Parcours sinueux d’une femme en proie aux hasards de la vie et aux caprices du destin, Liv Maria est avant tout l’histoire d’une femme multiple qui refuse de se plier à la simple douceur du quotidien. Mais au-delà de l’image de la femme indépendante, le livre de Julia Kerninon nous interroge subtilement sur les limites de notre liberté…
Dès le titre du livre de Julia Kerninon, la présence identitaire de Liv Maria s’impose aux yeux du lecteur. Comme Phèdre, Jane Eyre, Emma Bovary ou encore Anna Karénine avant elle, notre héroïne cherche à trouver sa place dans ce vaste monde. Un brin hérétique, affranchie et émancipée, Liv Maria est une jeune femme qui force le respect. Une enfant de la liberté. Bercée par les récits ancestraux des plus grands personnages littéraires que son père lui contait avant de dormir, elle était une petite fille rêveuse, « son père était un lecteur, et sa mère une héroïne ». Mais elle… qui est-elle vraiment ?
Paru au format poche en mars dernier, Liv Maria fait partie des livres incontournables de la rentrée littéraire 2020. Dès les premières pages, le lecteur sait qu’il n’est pas face à une héroïne comme les autres. Héritière des grandes tragédies, elle laisse transparaître un frétillement singulier… celui de ne jamais se sentir à sa place nulle part. Au gré des années qui défilent, des différentes identités qu’elle endosse successivement, elle se métamorphose pour tenter de donner un sens à sa vie « Et alors je commence à devenir. Bientôt, je serai vraiment moi ». Mais que se passe-t-il quand l’évasion littéraire ne suffit plus à assouvir ses désirs d’autre chose ?

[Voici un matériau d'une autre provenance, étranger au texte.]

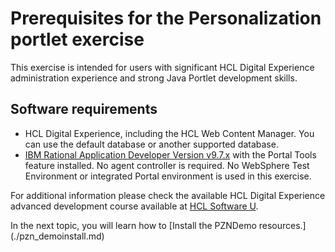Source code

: # Prerequisites for the Personalization portlet exercise

This exercise is intended for users with significant HCL Digital Experience administration experience and strong Java Portlet development skills.

## Software requirements

- HCL Digital Experience, including the HCL Web Content Manager. You can use the default database or another supported database.
- [IBM Rational Application Developer Version v9.7.x](https://www.ibm.com/support/pages/rational-application-developer-websphere-software-97) with the Portal Tools feature installed. No agent controller is required. No WebSphere Test Environment or integrated Portal environment is used in this exercise. 

For additional information please check the available HCL Digital Experience advanced development course available at [HCL Software U](https://hclsoftwareu.hcltechsw.com/).  

In the next topic, you will learn how to [Install the PZNDemo resources.] (./pzn_demoinstall.md)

Entre identité et féminité, Liv Maria flirte avec les limites de l’interdit afin de chercher une nouvelle définition à la liberté… mais peut-on vraiment être libre quand on est une femme ?
Liv Maria de Julia Kerninon : le récit d’une vie de voyages
De son île isolée à l’Irlande en passant par l’Amérique du Sud, la vie de Liv Maria est marquée par le voyage. C’est à l’aube de ses 17 ans que tout bascule. Alors qu’elle arpentait les routes de son île natale en voiture – comme si, déjà, elle cherchait à attraper une forme de liberté dont elle n’avait pas encore réellement conscience – un homme monte dans sa voiture pour lui montrer ce que la masculinité a de plus monstrueux. Propulsée, malgré elle, dans la vraie vie, sa mère l’envoie passer un été à Berlin chez son oncle et sa tante. Un été qui marquera sa vie à tout jamais. Un été qui scellera le sceau de son destin. Un été qui marquera le début de ses vies multiples.
« Elle avait découvert ce dont elle n’avait jamais eu la moindre idée ni la moindre intuition. Ce qu’on pouvait faire avec un corps – avec deux corps. Les frottant l’un contre l’autre comme des silex, longtemps, patiemment, jusqu’à faire jaillir des étincelles, puis le feu, le feu ravageant tout »
Cet été 1987, Liv Maria découvre la capitale allemande comme une île métaphorique isolée du monde et scindée en deux par un mur imposant. Éloignée volontairement de son île insulaire, elle y découvre, pourtant, le pouvoir de la langue et des mots au travers d’une histoire d’amour hors du commun. De celle qui vous marque le cœur d’une cicatrice éternelle. Une relation aussi émotionnelle que charnelle qui perdra Liv Maria dans les bras d’un professeur d’anglais bien plus âgé qu’elle. Mais « on ne peut pas échapper à son propre destin. On le vivra quoi qu’il arrive » et, ça, Liv Maria ne le comprendra que bien trop tard.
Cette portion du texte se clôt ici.